Como se não bastasse, os “itinerários formativos” implantados pelas Secretarias Estaduais de Educação nas escolas públicas estão repletos de pseudodisciplinas como “O que rola por aí?” e “Ação! Está em suas mãos.”, que nem os professores obrigados a lecioná-las sabem do que se tratam. E outras mais que ensinam a fazer brigadeiro ou a aparecer nas redes sociais. Pegue qualquer grade horária do Novo Ensino Médio. Elimine todos os tempos de aula de disciplinas que tenham mais de uma palavra no nome. O que sobrar é a parte possivelmente ainda útil. Muito pouco, você verá.
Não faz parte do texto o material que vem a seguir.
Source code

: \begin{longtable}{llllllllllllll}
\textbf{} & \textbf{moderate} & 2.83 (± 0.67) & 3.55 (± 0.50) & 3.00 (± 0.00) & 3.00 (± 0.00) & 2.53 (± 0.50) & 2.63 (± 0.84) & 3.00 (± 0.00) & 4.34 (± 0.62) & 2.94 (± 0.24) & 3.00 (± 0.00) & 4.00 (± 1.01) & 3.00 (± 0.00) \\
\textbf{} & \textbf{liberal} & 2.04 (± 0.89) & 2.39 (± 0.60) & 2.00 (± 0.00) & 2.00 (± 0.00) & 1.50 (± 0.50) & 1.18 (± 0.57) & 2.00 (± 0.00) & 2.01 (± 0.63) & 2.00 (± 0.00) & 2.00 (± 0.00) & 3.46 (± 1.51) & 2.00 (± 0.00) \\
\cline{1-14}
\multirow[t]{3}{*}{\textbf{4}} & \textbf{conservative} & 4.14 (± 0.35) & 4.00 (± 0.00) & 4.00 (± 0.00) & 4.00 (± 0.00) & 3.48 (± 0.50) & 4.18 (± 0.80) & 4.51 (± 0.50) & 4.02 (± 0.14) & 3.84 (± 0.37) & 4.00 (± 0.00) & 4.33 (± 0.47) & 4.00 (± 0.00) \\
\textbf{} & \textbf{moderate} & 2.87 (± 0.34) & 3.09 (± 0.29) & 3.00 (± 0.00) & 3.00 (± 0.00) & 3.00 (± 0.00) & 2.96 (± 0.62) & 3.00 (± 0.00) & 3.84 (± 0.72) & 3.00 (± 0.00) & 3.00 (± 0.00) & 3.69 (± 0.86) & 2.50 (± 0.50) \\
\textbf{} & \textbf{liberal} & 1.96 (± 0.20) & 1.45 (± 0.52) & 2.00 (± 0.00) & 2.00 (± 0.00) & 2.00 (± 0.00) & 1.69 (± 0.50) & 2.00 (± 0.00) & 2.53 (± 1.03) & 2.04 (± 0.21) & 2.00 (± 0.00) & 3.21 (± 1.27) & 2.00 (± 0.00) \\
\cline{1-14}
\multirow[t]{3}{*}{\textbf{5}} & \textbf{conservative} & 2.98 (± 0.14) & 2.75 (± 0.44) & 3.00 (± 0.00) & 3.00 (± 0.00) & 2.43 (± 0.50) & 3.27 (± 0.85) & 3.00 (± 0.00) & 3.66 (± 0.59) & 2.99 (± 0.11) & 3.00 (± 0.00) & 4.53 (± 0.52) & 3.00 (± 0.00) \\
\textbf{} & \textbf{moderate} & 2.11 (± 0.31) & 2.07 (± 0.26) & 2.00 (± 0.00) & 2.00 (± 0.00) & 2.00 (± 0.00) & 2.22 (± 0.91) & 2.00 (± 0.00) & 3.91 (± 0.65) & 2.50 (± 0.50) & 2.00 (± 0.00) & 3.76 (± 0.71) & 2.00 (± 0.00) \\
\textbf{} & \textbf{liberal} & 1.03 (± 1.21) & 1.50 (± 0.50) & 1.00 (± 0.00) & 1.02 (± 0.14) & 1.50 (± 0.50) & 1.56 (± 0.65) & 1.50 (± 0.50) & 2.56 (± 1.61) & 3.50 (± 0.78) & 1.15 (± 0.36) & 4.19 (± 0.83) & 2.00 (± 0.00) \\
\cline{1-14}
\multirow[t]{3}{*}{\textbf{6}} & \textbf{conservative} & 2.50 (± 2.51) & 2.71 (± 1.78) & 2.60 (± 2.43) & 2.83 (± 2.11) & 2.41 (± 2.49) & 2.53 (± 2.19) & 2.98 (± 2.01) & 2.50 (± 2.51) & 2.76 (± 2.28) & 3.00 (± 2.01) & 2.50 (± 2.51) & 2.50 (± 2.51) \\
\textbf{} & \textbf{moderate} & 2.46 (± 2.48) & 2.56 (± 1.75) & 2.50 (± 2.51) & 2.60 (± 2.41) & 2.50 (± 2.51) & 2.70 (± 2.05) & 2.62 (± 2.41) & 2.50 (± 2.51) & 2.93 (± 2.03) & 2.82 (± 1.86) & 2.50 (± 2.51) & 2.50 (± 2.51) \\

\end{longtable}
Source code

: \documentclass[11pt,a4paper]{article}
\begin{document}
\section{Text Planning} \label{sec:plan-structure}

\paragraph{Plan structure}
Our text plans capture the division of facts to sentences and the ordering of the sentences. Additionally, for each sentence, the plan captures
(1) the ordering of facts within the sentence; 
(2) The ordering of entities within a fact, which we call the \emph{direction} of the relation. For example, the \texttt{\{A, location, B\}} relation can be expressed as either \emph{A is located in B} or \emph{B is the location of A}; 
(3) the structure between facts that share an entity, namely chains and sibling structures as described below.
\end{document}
Nos próximos anos, o Enem também terá que se adequar aos novos itinerários formativos do Ensino Médio, aos conteúdos recomendados da BNCC, e aos novos livros fraquíssimos do PNLD. Como as provas vão ficar ainda é uma grande incógnita, mas uma coisa é certa: mesmo os estudantes que tirarem boas pontuações no Enem não estarão preparados para encarar uma faculdade. Podem até conseguir vagas pelo SISU, mas não vão ter base para acompanhar os cursos, e tenderão a desistir. É capaz das universidades começarem a abandonar o Enem como critério de seleção de ingresso de estudantes e voltarem aos seus vestibulares tradicionais. Aí elas poderão continuar cobrando os conteúdos que elas consideram pré-requisitos mínimos aos candidatos a seus cursos mas que não serão mais ensinados no Ensino Médio, e os estudantes que se virem.
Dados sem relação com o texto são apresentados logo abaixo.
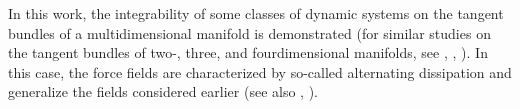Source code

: \documentclass[12pt]{llncs}
\begin{document}
In this work, the integrability of some classes of
dynamic systems on the tangent bundles of a multidimensional
manifold is demonstrated (for similar studies
on the tangent bundles of two-, three, and fourdimensional
manifolds, see \cite{3}, \cite{4}, \cite{5}). In this case, the force fields are characterized by so-called alternating
dissipation and generalize the fields considered earlier
(see also \cite{6}, \cite{7}). 


%

\end{document}
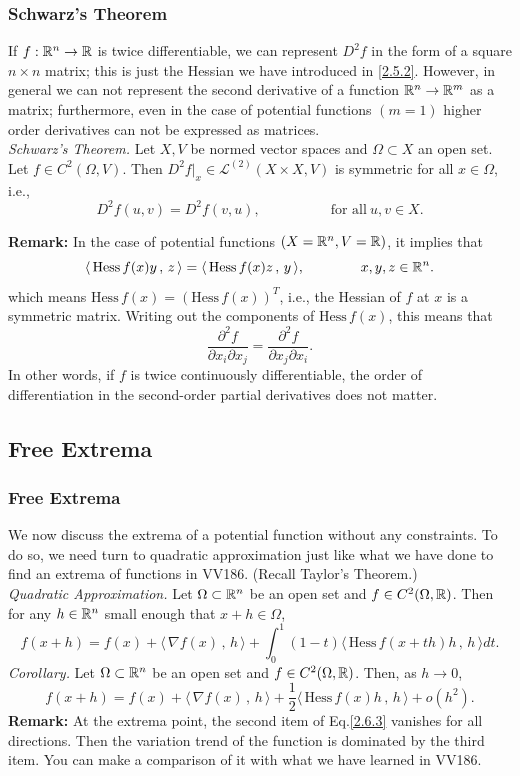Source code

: \documentclass[10pt, t, allowdisplaybreaks]{beamer}
\renewcommand{\emph}[1]{{\color{Turquoise3}\textsl{#1}}}
\newcommand{\nullspace}{~\\[15pt]}
\newcommand{\scp}[2]{\langle\,#1\,,\,#2\,\rangle} \newcommand{\scpp}{\langle\,\cdot\,,\,\cdot\,\rangle}
\begin{document}
\begin{frame}
    \frametitle{Schwarz's Theorem}

    If $f:\mathbb{R}^n\to\mathbb{R}$ is twice dif{}ferentiable, we can represent $D^2f$ in the form of a square $n\times n$ matrix; this is just the Hessian we have introduced in \eqref{2.5.2}.
    However, in general we can not represent the second derivative of a
    function $\mathbb{R}^n\to\mathbb{R}^m$ as a matrix; furthermore, even in the case of potential functions $(m=1)$ higher order derivatives can not be expressed as matrices.\\[6pt]
    \emph{Schwarz's Theorem.} Let $X,V$ be normed vector spaces and $\Omega\subset X$ an open set. Let $f\in C^2(\Omega,V)$. Then $D^2f|_x\in\mathcal{L}^{(2)}(X\times X,V)$ is symmetric for all $x\in\Omega$, i.e.,
    \[D^2f(u,v)=D^2f(v,u),\qquad\qquad\quad
        \text{for all}~u,v\in X.\]

    \textbf{Remark:} In the case of potential functions $(X=\mathbb{R}^n,V=\mathbb{R})$, it implies that
    \[\scp{\text{Hess}\,f(x)y}{z}=\scp{\text{Hess}\,f(x)z}{y},
        \qquad\qquad x,y,z\in\R^n.\]
    which means $\text{Hess}\,f(x)=(\text{Hess}\,f(x))^T$, i.e., the Hessian of $f$ at $x$ is a symmetric matrix. Writing out the components of $\text{Hess}\,f(x)$, this means that
    \[\frac{\partial^2f}{\partial x_i\partial x_j}=\frac{\partial^2f}{\partial x_j\partial x_i}.\]
    In other words, if $f$ is twice continuously dif{}ferentiable, the order of
    dif{}ferentiation in the second-order partial derivatives does not matter.
\end{frame}

\subsection{Free Extrema}
\begin{frame}
    \frametitle{Free Extrema}
    We now discuss the extrema of a potential function without any constraints. To do so, we need turn to quadratic approximation just like what we have done to find an extrema of functions in VV186. (Recall Taylor's Theorem.)
    \nullspace
    \emph{Quadratic Approximation.} Let $\Omega\subset\mathbb{R}^n$ be an open set and $f\in C^2(\Omega,\mathbb{R})$. Then for any $h\in\mathbb{R}^n$ small enough that $x+h\in\Omega$,
    \begin{equation}\label{2.6.2}
        f(x+h)=f(x)+\scp{\nabla f(x)}{h}+\int_{0}^{1}(1-t)\scp{\text{Hess}\,f(x+th)h}{h}dt.
    \end{equation}
    \emph{Corollary.} Let $\Omega\subset\mathbb{R}^n$ be an open set and $f\in C^2(\Omega,\mathbb{R})$. Then, as $h\to0$,
    \begin{equation}\label{2.6.3}
        f(x+h)=f(x)+\scp{\nabla f(x)}{h}+\frac{1}{2}\scp{\text{Hess}\,f(x)h}{h}+o(h^2).
    \end{equation}
    \textbf{Remark:} At the extrema point, the second item of Eq.\ref{2.6.3} vanishes for all directions. Then the variation trend of the function is dominated by the third item. You can make a comparison of it with what we have learned in VV186.
\end{frame}
\end{document}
As escolas particulares (e umas poucas públicas, como os Colégios de Aplicação le os Institutos Federais) vão dar seu jeito de continuar ensinando os conteúdos importantes, mesmo que tenham, por força de lei, que incluir na grade horária também as pseudodisciplinas inúteis. Terão seus próprios “itinerários formativos” voltados para os vestibulares, com disciplinas separadas, livros tradicionais ou apostilas especiais. Mas a maioria das escolas públicas, das redes estaduais, com todas as dificuldades que já enfrentam, não poderão fazer o mesmo. E seus estudantes, em sua maioria pobres, ficarão ainda mais excluídos das melhores universidades.
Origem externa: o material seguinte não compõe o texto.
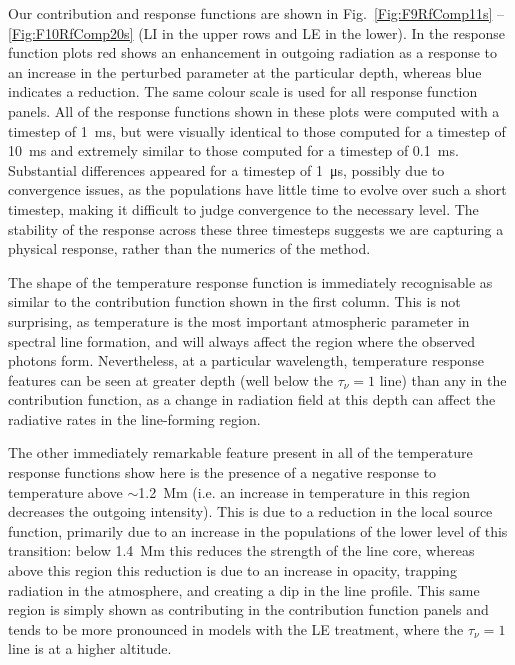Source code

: Our contribution and response functions are shown in Fig.~\ref{Fig:F9RfComp11s} -- \ref{Fig:F10RfComp20s} (LI in the upper rows and LE in the lower).
In the response function plots red shows an enhancement in outgoing radiation as a response to an increase in the perturbed parameter at the particular depth, whereas blue indicates a reduction.
The same colour scale is used for all response function panels.
All of the response functions shown in these plots were computed with a timestep of \SI{1}{\milli\second}, but were visually identical to those computed for a timestep of \SI{10}{\milli\second} and extremely similar to those computed for a timestep of \SI{0.1}{\milli\second}.
Substantial differences appeared for a timestep of \SI{1}{\micro\s}, possibly due to convergence issues, as the populations have little time to evolve over such a short timestep, making it difficult to judge convergence to the necessary level.
The stability of the response across these three timesteps suggests we are capturing a physical response, rather than the numerics of the method.

The shape of the temperature response function is immediately recognisable as similar to the contribution function shown in the first column.
This is not surprising, as temperature is the most important atmospheric parameter in spectral line formation, and will always affect the region where the observed photons form.
Nevertheless, at a particular wavelength, temperature response features can be seen at greater depth (well below the $\tau_\nu=1$ line) than any in the contribution function, as a change in radiation field at this depth can affect the radiative rates in the line-forming region.

The other immediately remarkable feature present in all of the temperature response functions show here is the presence of a negative response to temperature above $\sim$\SI{1.2}{\mega\metre} (i.e. an increase in temperature in this region decreases the outgoing intensity).
This is due to a reduction in the local source function, primarily due to an increase in the populations of the lower level of this transition: below \SI{1.4}{\mega\m} this reduces the strength of the line core, whereas above this region this reduction is due to an increase in opacity, trapping radiation in the atmosphere, and creating a dip in the line profile.
This same region is simply shown as contributing in the contribution function panels and tends to be more pronounced in models with the LE treatment, where the $\tau_\nu=1$ line is at a higher altitude.


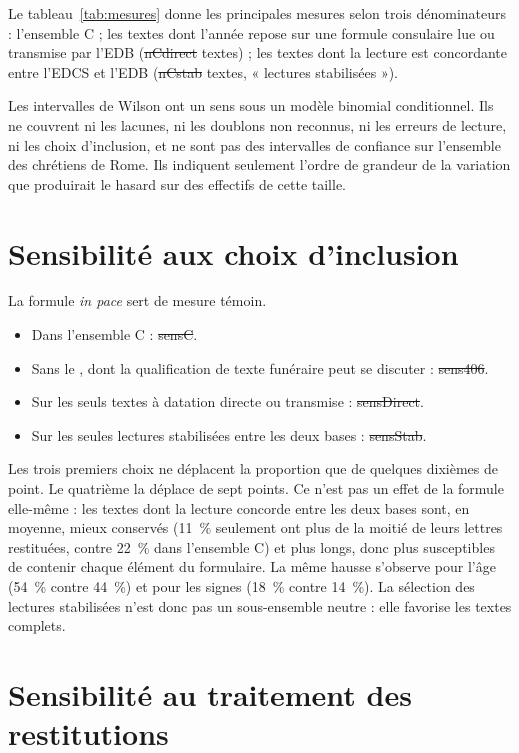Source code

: Le tableau~\ref{tab:mesures} donne les principales mesures selon trois dénominateurs : l’ensemble C ; les textes dont l’année repose sur une formule consulaire lue ou transmise par l’EDB (\st{nCdirect} textes) ; les textes dont la lecture est concordante entre l’EDCS et l’EDB (\st{nCstab} textes, « lectures stabilisées »).



Les intervalles de Wilson ont un sens sous un modèle binomial conditionnel. Ils ne couvrent ni les lacunes, ni les doublons non reconnus, ni les erreurs de lecture, ni les choix d’inclusion, et ne sont pas des intervalles de confiance sur l’ensemble des chrétiens de Rome. Ils indiquent seulement l’ordre de grandeur de la variation que produirait le hasard sur des effectifs de cette taille.

\section{Sensibilité aux choix d’inclusion}

La formule \emph{in pace} sert de mesure témoin.

\begin{itemize}
\item Dans l’ensemble C : \st{sensC}.
\item Sans le , dont la qualification de texte funéraire peut se discuter : \st{sens406}.
\item Sur les seuls textes à datation directe ou transmise : \st{sensDirect}.
\item Sur les seules lectures stabilisées entre les deux bases : \st{sensStab}.
\end{itemize}

Les trois premiers choix ne déplacent la proportion que de quelques dixièmes de point. Le quatrième la déplace de sept points. Ce n’est pas un effet de la formule elle-même : les textes dont la lecture concorde entre les deux bases sont, en moyenne, mieux conservés (11~\% seulement ont plus de la moitié de leurs lettres restituées, contre 22~\% dans l’ensemble C) et plus longs, donc plus susceptibles de contenir chaque élément du formulaire. La même hausse s’observe pour l’âge (54~\% contre 44~\%) et pour les signes (18~\% contre 14~\%). La sélection des lectures stabilisées n’est donc pas un sous-ensemble neutre : elle favorise les textes complets.

\section{Sensibilité au traitement des restitutions}

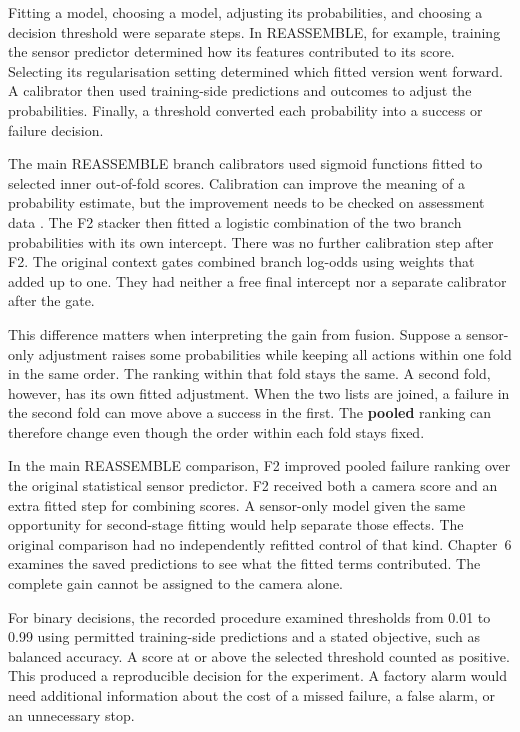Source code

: Fitting a model, choosing a model, adjusting its probabilities, and choosing a decision threshold were separate steps. In REASSEMBLE, for example, training the sensor predictor determined how its features contributed to its score. Selecting its regularisation setting determined which fitted version went forward. A calibrator then used training-side predictions and outcomes to adjust the probabilities. Finally, a threshold converted each probability into a success or failure decision.

The main REASSEMBLE branch calibrators used sigmoid functions fitted to selected inner out-of-fold scores. Calibration can improve the meaning of a probability estimate, but the improvement needs to be checked on assessment data \parencite{Guo2017Calibration}. The F2 stacker then fitted a logistic combination of the two branch probabilities with its own intercept. There was no further calibration step after F2. The original context gates combined branch log-odds using weights that added up to one. They had neither a free final intercept nor a separate calibrator after the gate.

This difference matters when interpreting the gain from fusion. Suppose a sensor-only adjustment raises some probabilities while keeping all actions within one fold in the same order. The ranking within that fold stays the same. A second fold, however, has its own fitted adjustment. When the two lists are joined, a failure in the second fold can move above a success in the first. The \textbf{pooled} ranking can therefore change even though the order within each fold stays fixed.

In the main REASSEMBLE comparison, F2 improved pooled failure ranking over the original statistical sensor predictor. F2 received both a camera score and an extra fitted step for combining scores. A sensor-only model given the same opportunity for second-stage fitting would help separate those effects. The original comparison had no independently refitted control of that kind. Chapter~6 examines the saved predictions to see what the fitted terms contributed. The complete gain cannot be assigned to the camera alone.

For binary decisions, the recorded procedure examined thresholds from 0.01 to 0.99 using permitted training-side predictions and a stated objective, such as balanced accuracy. A score at or above the selected threshold counted as positive. This produced a reproducible decision for the experiment. A factory alarm would need additional information about the cost of a missed failure, a false alarm, or an unnecessary stop.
O Novo Ensino Médio, daqui pra frente, servirá bem para a maioria dos estudantes, que encerrarão sua vida escolar nesta etapa, ou que se contentarão com uma faculdadezinha qualquer. (“Fábricas de diplomas” tem aos montes.) O estudante que almeja um curso concorrido numa universidade conceituada, pública ou particular, mais do que nunca precisará estudar além, muito além, do que aquilo que será ensinado na escola.

A melhor estratégia para o estudante CDF que está fora das grandes escolas é, simplesmente, não fazer o Ensino Médio. Estudar por conta própria, em casa mesmo, usando livros antigos, sejam as versões impressas, vendidas em sebos (lojas físicas ou virtuais especializadas em livros usados), ou versões em PDF (piratas) baixadas da internet. Depois, quando completar 18 anos, o estudante autodidata faz o Encceja (Exame Nacional de Certificação de Competências de Jovens e Adultos), uma prova mais fácil que a do Enem (Exame Nacional do Ensino Médio), para obter um certificado de Ensino Médio. E então, estará apto a fazer o Enem e os vestibulares para disputar uma vaga numa universidade.

A desvantagem é que, para quem conclui o Ensino Fundamental com 14 anos, são mais quatro anos até poder fazer o Encceja, ao passo que o Ensino Médio regular são apenas três para concluir. Mas mesmo este ano extra pode ser convertido em vantagem, pois é um ano a mais para se preparar intelectualmente e para amadurecer psicologicamente.

Mas será que você consegue estudar sozinho, sem a orientação de professores? Só testando pra saber. Faz o seguinte, comece a seguir um dos roteiros de estudo daqui do Guia do CDF. Se você se sair bem, conseguindo estudar pelo menos metade do tempo que passa acordado, e acertar pelo menos 4/5 (80%) dos exercícios que fizer, então você pode largar a escola sem medo. Você vai aprender mais estudando em casa do que na escola.

Para quem tem dificuldade de aprender sem explicações de viva-voz dadas por um professor, há diversos canais no Youtube que suprem essa necessidade. Quanto ao aspecto da socialização, muito importante na adolescência, é só frequentar um clube ou uma academia, estudar música ou praticar um esporte, pra fazer amizades da sua idade.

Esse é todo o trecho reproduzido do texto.